Go through the data and tally the lines that hold the string "Text". Reply with the total alone.

+++

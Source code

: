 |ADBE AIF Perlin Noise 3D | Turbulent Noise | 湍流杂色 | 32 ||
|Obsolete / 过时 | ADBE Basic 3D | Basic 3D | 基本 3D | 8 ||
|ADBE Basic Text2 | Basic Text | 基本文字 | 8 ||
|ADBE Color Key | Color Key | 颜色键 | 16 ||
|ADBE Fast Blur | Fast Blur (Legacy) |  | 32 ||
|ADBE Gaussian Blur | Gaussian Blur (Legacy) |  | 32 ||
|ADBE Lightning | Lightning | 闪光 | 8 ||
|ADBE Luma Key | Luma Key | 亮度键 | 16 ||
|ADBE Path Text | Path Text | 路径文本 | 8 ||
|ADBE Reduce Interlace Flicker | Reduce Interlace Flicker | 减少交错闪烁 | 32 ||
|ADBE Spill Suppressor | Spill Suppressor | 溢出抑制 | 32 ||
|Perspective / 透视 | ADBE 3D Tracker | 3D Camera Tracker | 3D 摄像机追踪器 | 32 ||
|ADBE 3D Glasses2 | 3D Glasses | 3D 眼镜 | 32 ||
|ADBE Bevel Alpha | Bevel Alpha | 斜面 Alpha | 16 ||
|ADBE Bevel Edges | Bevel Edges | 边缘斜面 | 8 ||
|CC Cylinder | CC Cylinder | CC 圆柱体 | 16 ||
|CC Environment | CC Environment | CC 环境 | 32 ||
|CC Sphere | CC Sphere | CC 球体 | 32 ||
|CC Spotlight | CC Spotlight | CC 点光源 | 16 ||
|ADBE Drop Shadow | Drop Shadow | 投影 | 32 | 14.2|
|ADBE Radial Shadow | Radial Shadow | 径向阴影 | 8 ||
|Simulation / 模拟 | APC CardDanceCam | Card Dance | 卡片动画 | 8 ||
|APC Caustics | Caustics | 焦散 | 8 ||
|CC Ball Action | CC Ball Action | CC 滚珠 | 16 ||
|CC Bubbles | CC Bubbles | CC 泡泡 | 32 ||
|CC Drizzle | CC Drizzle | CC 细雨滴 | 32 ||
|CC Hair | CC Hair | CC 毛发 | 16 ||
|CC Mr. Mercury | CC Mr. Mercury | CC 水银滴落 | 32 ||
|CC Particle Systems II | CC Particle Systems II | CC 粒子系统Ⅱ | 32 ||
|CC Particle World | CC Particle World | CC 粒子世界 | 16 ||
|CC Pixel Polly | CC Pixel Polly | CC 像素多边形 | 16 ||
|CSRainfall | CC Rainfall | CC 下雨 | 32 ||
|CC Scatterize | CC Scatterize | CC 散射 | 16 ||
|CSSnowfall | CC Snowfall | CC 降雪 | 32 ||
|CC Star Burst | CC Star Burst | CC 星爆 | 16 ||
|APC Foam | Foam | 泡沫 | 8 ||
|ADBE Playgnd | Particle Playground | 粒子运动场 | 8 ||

+++

The completed task: 2